From the listing below, copy only the lines running from the line that contains "processor Default: forEach." to the line that contains "The specification of", both included.
──────
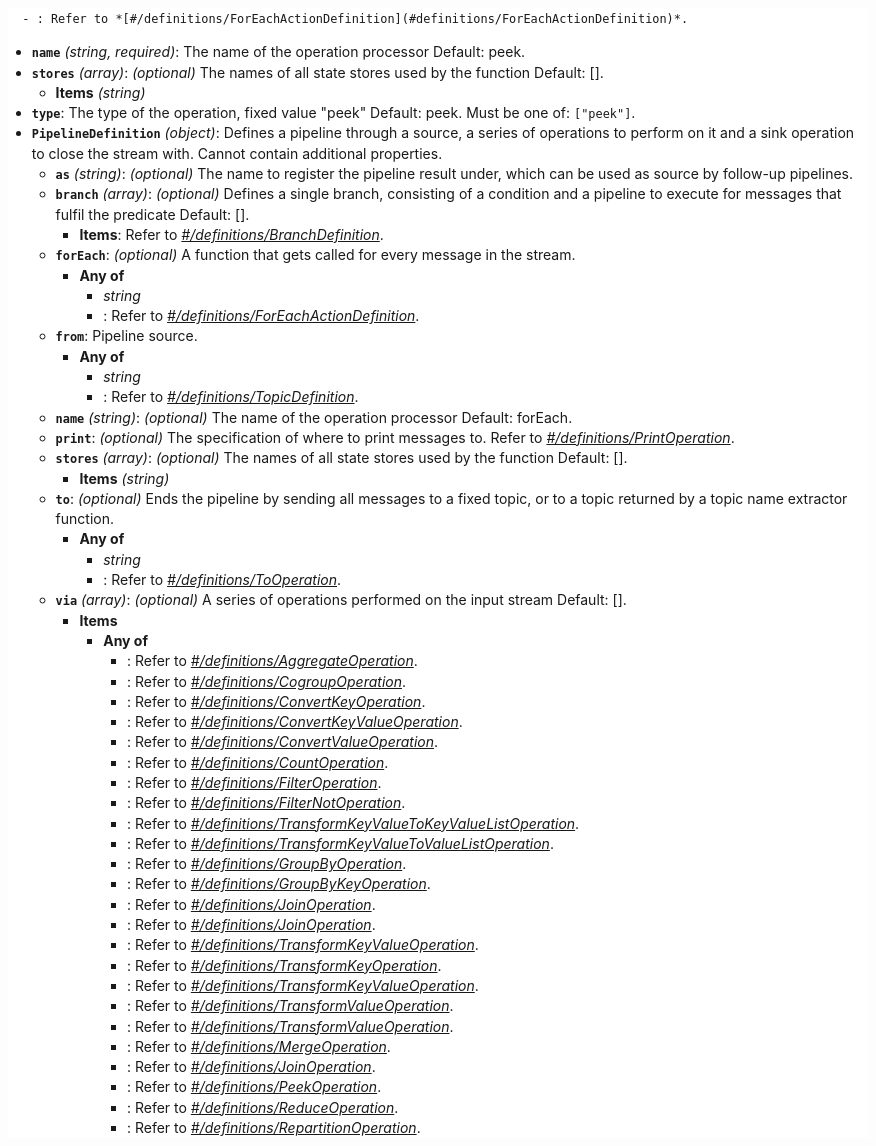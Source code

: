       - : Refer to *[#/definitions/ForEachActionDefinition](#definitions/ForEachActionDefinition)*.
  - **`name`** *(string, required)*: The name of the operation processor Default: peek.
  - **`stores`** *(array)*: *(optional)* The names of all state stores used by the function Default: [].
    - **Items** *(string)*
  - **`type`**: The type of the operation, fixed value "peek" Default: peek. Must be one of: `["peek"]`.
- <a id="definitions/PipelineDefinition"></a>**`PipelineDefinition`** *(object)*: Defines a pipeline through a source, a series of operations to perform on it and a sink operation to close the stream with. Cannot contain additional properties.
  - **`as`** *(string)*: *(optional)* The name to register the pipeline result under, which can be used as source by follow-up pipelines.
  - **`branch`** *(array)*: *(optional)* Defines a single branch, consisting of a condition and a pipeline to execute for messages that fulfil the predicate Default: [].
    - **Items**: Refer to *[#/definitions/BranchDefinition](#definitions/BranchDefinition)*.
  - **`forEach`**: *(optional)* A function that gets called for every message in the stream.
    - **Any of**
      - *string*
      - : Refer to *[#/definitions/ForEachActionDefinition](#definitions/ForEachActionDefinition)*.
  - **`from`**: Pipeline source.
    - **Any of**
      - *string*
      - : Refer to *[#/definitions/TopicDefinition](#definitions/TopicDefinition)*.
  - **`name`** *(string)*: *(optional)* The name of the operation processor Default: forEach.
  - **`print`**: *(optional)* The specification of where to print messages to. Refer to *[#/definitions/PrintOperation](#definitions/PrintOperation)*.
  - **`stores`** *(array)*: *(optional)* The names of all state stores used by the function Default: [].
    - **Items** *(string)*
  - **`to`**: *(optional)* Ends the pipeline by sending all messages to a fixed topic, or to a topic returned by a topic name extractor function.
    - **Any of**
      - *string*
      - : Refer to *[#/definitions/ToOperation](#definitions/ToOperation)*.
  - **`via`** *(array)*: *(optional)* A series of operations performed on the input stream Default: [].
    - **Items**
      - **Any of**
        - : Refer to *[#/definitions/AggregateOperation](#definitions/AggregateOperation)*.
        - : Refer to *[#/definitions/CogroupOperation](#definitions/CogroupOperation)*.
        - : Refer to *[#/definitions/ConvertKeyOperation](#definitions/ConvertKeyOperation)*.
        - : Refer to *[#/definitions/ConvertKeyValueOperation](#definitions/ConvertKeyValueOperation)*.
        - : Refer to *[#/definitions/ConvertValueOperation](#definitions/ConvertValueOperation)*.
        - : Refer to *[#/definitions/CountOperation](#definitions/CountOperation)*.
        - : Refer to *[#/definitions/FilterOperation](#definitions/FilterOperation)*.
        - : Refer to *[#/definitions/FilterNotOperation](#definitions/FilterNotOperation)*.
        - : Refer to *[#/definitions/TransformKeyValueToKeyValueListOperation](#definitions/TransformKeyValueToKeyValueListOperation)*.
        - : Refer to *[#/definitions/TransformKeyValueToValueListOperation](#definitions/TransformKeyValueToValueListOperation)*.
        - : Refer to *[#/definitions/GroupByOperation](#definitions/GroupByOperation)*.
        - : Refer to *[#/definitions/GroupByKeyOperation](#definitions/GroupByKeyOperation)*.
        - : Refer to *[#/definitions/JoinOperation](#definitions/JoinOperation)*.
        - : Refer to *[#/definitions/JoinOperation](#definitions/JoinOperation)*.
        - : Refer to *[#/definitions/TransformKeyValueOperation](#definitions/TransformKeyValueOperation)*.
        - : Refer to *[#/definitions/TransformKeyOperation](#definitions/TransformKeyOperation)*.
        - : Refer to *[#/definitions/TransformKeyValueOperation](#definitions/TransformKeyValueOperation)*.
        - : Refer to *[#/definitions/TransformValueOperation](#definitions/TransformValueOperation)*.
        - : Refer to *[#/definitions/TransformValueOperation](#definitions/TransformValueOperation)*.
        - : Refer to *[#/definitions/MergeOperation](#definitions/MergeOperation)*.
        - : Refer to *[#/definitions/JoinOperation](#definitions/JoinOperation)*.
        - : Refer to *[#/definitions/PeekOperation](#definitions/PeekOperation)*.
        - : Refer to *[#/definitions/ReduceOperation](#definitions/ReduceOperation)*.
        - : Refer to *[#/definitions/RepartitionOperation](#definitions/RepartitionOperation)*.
──────
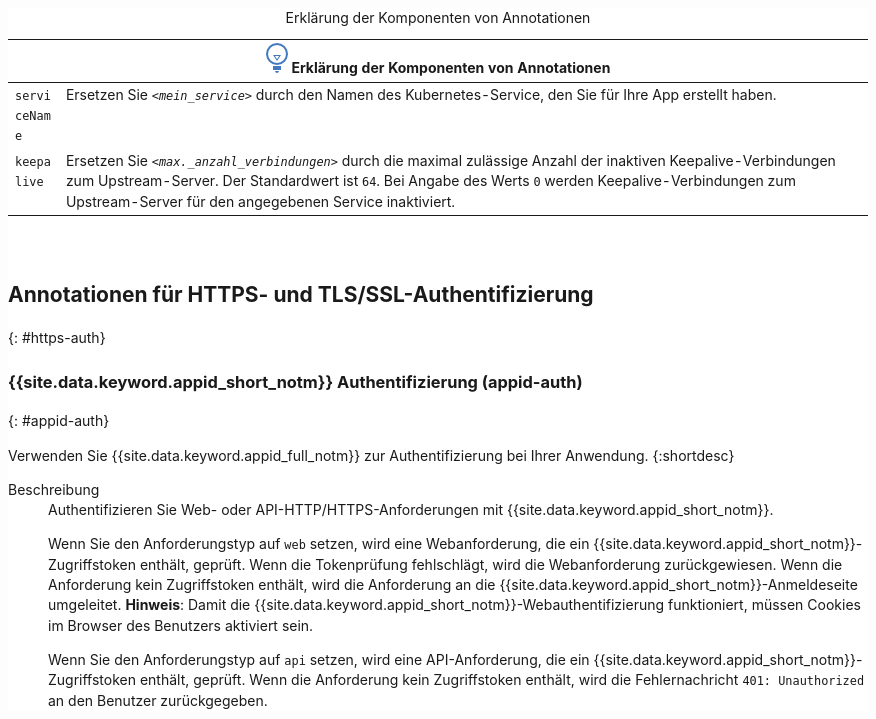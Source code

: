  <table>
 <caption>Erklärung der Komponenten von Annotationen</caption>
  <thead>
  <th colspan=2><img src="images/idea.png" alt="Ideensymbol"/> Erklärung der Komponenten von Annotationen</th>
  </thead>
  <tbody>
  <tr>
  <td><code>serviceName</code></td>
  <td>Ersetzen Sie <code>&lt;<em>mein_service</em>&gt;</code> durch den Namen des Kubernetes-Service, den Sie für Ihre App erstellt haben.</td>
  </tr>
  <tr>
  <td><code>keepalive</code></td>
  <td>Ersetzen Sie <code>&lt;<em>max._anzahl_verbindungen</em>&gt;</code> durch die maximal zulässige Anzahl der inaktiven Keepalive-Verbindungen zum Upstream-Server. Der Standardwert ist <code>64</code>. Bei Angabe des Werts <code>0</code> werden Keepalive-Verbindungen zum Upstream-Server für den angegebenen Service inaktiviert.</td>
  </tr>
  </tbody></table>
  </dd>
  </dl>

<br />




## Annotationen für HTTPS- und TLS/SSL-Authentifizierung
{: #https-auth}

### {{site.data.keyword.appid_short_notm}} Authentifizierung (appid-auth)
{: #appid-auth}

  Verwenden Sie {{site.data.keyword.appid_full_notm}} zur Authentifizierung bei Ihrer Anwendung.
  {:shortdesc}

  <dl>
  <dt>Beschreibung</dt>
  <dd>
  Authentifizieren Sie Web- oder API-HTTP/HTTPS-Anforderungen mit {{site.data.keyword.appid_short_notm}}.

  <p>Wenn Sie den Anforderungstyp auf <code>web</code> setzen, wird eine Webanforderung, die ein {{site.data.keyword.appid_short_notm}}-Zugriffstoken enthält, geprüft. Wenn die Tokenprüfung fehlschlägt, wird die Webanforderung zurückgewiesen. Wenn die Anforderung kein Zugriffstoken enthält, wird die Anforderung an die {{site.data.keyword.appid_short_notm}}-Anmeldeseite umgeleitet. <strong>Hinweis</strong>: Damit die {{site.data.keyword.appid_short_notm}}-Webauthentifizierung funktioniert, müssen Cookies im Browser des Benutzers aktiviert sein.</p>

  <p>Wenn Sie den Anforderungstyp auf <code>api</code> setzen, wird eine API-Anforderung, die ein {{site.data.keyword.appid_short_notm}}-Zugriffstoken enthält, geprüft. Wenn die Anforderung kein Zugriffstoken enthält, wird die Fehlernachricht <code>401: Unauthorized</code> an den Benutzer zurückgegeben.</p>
──────
**RESPONSE TO THIS TASK:**
  - **`name`** *(string)*: *(optional)* The name of the operation processor Default: forEach.
  - **`print`**: *(optional)* The specification of where to print messages to. Refer to *[#/definitions/PrintOperation](#definitions/PrintOperation)*.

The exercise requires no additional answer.